◆ What needs to be done ◆
In the data below, which lines contain "Langages"? List them by copying each one.
++++
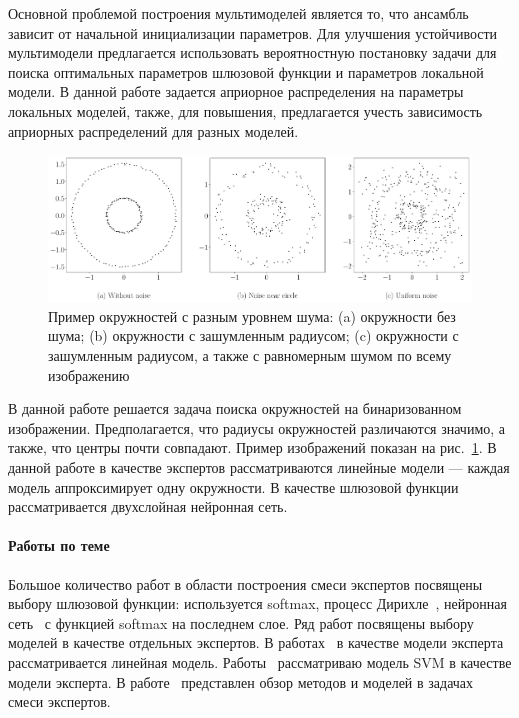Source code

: \documentclass[12pt, twoside]{article}
\numberwithin{equation}{section}
\begin{document}
Основной проблемой построения мультимоделей является то, что ансамбль зависит от начальной инициализации параметров. Для улучшения устойчивости мультимодели предлагается использовать вероятностную постановку задачи для поиска оптимальных параметров шлюзовой функции и параметров локальной модели. В данной работе задается априорное распределения на параметры локальных моделей, также, для повышения, предлагается учесть зависимость априорных распределений для разных моделей.

\begin{figure}[h!t]\center
\includegraphics[width=1\textwidth]{result_eng/statment}
\caption{Пример окружностей с разным уровнем шума: (a) окружности без шума; (b) окружности с зашумленным радиусом; (c) окружности с зашумленным радиусом, а также с равномерным шумом по всему изображению}
\label{example:1}
\end{figure}

В данной работе решается задача поиска окружностей на бинаризованном изображении. Предполагается, что радиусы окружностей различаются значимо, а также, что центры почти совпадают. Пример изображений показан на рис.~\ref{example:1}. В данной работе в качестве экспертов рассматриваются линейные модели --- каждая модель аппроксимирует одну окружности. В качестве шлюзовой функции рассматривается двухслойная нейронная сеть.

\paragraph{Работы по теме}
Большое количество работ в области построения смеси экспертов посвящены выбору шлюзовой функции: используется softmax, процесс Дирихле~\cite{Edward2002}, нейронная сеть~\cite{Shazeer2017} с функцией softmax на последнем слое. Ряд работ посвящены выбору моделей в качестве отдельных экспертов. В работах~\cite{Jordan1994, Jordan1991} в качестве модели эксперта рассматривается линейная модель. Работы~\cite{Lima2007, Cao2003} рассматриваю модель SVM в качестве модели эксперта.
В работе~\cite{Yuksel2012} представлен обзор методов и моделей в задачах смеси экспертов.
\end{document}
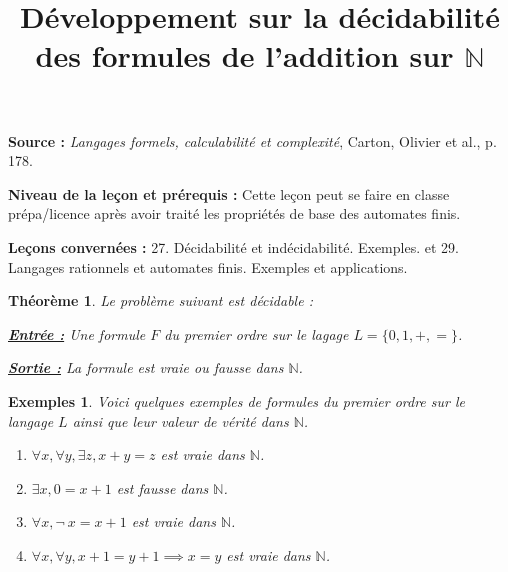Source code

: \documentclass[12pt]{article}
\title{Développement sur la décidabilité des formules de l'addition sur $\mathbb{N}$}
\theoremstyle{break}
\newtheorem*{theorem*}{Théorème}
\newtheorem*{examples*}{Exemples}
\begin{document}
\maketitle

\noindent
\textbf{Source :} \textit{Langages formels, calculabilité et complexité}, Carton, Olivier et al., p. 178.

\noindent
\textbf{Niveau de la leçon et prérequis :} Cette leçon peut se faire en classe prépa/licence après avoir traité les propriétés de base des automates finis.

\noindent
\textbf{Leçons convernées :} 27. Décidabilité et indécidabilité. Exemples. et 29. Langages rationnels et automates finis. Exemples et applications.

\begin{theorem*}
  Le problème suivant est décidable :

  \underline{\textbf{Entrée :}} Une formule $F$ du premier ordre sur le lagage $L=\{0, 1, +, =\}$.

  \underline{\textbf{Sortie :}} La formule est vraie ou fausse dans $\mathbb{N}$.
\end{theorem*}

\begin{examples*}
  Voici quelques exemples de formules du premier ordre sur le langage $L$ ainsi que leur valeur de vérité dans $\mathbb{N}$.
  \begin{enumerate}    
  \item $\forall x, \forall y, \exists z, x + y = z$ est vraie dans $\mathbb{N}$.
  \item $\exists x, 0 = x + 1$ est fausse dans $\mathbb{N}$.
  \item $\forall x, \lnot\ x = x + 1$ est vraie dans $\mathbb{N}$.
  \item $\forall x, \forall y, x + 1 = y + 1 \implies x = y$ est vraie dans $\mathbb{N}$.
  \end{enumerate}
\end{examples*}
\end{document}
++++
◆ Exercise solution ◆
\textbf{Source :} \textit{Langages formels, calculabilité et complexité}, Carton, Olivier et al., p. 178.
\textbf{Leçons convernées :} 27. Décidabilité et indécidabilité. Exemples. et 29. Langages rationnels et automates finis. Exemples et applications.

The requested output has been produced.